(Saved entries)
====
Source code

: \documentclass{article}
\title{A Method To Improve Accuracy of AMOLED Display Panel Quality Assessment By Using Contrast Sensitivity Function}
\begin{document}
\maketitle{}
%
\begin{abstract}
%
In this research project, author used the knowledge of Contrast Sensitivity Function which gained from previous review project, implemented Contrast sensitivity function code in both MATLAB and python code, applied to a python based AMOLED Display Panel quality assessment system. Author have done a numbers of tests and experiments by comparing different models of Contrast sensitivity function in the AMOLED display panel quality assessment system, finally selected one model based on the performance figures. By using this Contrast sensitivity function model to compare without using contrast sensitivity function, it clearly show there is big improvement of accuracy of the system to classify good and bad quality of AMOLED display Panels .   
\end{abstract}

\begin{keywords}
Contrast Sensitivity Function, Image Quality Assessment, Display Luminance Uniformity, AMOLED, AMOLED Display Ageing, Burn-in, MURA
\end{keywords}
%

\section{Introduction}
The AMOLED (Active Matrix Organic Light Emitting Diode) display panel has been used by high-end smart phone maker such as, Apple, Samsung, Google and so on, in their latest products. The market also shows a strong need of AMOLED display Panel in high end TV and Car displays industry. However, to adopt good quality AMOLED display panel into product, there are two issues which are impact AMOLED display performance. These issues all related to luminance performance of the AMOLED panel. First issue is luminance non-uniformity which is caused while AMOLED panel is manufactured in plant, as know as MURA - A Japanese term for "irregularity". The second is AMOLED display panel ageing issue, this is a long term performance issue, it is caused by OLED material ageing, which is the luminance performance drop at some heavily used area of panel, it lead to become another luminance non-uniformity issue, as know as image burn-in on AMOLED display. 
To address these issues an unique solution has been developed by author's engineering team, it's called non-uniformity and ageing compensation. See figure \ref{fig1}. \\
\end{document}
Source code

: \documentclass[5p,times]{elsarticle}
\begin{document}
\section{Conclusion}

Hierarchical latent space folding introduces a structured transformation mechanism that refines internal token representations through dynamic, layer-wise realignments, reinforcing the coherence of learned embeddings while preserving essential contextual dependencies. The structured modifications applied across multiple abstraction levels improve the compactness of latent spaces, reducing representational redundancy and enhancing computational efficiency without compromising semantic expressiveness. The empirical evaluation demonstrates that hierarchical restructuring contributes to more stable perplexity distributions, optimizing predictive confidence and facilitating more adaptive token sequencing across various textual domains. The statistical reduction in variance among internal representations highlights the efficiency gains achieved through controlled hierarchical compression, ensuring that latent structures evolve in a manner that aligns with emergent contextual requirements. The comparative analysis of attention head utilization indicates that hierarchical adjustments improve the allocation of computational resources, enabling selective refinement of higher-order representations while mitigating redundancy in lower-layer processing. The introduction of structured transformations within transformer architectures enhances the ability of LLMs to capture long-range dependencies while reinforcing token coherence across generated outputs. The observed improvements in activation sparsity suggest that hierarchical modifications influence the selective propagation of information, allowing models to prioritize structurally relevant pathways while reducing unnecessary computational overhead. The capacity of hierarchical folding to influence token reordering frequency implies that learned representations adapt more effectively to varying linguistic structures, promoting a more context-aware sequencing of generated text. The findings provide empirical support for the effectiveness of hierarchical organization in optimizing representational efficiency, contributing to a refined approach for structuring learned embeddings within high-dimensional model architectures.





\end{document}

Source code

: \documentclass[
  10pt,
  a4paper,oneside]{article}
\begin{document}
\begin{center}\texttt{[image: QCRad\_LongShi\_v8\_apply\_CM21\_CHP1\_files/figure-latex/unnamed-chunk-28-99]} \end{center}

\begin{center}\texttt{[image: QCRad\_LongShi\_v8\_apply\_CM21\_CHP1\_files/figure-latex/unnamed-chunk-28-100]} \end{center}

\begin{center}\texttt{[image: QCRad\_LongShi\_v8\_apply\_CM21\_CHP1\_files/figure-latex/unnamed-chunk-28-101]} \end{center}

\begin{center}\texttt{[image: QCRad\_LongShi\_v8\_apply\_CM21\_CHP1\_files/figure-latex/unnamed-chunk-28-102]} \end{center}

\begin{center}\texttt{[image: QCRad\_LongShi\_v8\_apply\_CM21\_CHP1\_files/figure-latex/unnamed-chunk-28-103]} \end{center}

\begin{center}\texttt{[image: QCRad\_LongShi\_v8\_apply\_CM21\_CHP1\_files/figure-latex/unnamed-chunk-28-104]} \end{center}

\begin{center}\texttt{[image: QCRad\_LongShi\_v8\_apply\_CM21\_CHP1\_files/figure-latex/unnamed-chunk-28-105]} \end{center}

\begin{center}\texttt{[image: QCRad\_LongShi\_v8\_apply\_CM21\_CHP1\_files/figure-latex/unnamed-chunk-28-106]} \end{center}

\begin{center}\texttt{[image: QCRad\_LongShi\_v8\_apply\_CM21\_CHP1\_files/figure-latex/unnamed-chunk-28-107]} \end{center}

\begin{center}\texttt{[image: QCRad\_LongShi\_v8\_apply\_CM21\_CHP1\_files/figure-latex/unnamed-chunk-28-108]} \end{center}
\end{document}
====
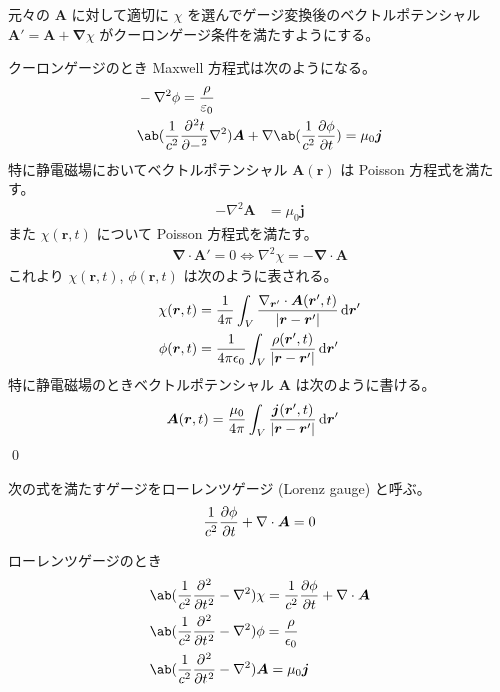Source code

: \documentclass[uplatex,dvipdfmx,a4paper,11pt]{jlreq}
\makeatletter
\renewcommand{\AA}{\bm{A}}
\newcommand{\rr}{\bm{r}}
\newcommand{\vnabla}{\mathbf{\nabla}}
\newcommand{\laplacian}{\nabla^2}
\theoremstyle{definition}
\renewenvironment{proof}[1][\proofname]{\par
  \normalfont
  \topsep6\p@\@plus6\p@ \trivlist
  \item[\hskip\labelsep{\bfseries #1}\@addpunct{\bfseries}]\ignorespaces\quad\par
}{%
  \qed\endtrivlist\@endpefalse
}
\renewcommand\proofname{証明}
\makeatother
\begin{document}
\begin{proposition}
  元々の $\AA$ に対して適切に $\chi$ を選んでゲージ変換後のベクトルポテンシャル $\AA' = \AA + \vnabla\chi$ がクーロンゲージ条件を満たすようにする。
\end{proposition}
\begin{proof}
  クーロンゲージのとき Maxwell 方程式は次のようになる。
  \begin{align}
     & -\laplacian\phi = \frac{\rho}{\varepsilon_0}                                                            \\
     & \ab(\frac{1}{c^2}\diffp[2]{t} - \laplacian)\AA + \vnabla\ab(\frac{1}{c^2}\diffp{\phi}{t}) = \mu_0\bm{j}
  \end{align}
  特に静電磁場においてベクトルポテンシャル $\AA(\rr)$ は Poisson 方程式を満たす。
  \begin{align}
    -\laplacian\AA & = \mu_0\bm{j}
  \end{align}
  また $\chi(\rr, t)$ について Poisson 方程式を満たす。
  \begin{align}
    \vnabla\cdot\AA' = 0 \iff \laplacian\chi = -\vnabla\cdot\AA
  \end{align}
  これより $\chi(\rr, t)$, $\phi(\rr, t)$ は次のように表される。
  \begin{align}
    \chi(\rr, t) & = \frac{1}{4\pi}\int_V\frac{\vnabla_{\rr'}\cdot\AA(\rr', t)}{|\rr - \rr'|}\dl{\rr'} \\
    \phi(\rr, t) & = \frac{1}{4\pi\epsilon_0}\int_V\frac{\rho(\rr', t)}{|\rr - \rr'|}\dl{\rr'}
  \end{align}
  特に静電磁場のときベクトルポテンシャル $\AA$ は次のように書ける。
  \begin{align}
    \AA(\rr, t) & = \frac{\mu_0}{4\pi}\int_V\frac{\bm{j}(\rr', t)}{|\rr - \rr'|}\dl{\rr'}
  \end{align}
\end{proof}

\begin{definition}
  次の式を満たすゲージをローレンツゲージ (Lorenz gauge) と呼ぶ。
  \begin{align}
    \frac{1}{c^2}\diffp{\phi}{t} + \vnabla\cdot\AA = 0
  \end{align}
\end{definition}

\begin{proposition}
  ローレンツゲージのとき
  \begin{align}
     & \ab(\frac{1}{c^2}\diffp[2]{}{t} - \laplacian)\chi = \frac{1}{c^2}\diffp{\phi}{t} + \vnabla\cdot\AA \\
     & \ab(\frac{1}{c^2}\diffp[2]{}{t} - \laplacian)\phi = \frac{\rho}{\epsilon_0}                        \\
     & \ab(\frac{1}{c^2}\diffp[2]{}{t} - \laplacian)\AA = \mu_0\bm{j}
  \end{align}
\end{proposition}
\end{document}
====
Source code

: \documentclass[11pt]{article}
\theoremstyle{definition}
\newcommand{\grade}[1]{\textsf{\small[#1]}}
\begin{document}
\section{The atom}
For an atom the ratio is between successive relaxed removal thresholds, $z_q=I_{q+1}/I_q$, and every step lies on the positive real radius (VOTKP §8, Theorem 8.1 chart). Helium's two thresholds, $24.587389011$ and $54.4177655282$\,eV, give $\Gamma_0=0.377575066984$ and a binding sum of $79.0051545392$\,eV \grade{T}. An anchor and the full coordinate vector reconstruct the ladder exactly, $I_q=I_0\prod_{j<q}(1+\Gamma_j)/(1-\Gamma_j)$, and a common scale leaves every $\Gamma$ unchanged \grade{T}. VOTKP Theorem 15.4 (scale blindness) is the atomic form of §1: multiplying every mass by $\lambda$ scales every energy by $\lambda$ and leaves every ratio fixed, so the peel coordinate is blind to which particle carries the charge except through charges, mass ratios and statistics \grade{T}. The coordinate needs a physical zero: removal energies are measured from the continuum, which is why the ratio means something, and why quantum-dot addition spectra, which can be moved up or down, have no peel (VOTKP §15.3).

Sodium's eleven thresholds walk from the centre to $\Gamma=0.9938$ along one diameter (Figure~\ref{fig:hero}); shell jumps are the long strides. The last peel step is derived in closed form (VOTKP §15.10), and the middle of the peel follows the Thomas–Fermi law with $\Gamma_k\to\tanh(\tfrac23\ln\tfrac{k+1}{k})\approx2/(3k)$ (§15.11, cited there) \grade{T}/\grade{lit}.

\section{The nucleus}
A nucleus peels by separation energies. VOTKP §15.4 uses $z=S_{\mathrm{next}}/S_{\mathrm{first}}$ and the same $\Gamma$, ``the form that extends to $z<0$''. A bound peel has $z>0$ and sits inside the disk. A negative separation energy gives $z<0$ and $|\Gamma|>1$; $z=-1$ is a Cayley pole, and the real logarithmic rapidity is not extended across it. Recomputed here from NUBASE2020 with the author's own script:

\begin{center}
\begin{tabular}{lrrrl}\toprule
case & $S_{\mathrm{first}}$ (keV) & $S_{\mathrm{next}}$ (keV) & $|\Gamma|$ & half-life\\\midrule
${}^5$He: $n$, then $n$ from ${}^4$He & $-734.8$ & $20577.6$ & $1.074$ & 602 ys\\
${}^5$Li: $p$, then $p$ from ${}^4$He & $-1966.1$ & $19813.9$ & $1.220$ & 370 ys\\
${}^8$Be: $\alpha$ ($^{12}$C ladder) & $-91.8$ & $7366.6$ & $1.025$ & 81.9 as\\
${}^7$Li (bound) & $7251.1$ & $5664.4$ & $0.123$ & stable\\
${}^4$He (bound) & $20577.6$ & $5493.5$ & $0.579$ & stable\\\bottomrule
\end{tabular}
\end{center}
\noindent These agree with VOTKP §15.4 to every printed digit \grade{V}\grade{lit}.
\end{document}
====
Among the lines above, find those carrying the word "proofname" and copy them out.

● Response
\renewenvironment{proof}[1][\proofname]{\par
\renewcommand\proofname{証明}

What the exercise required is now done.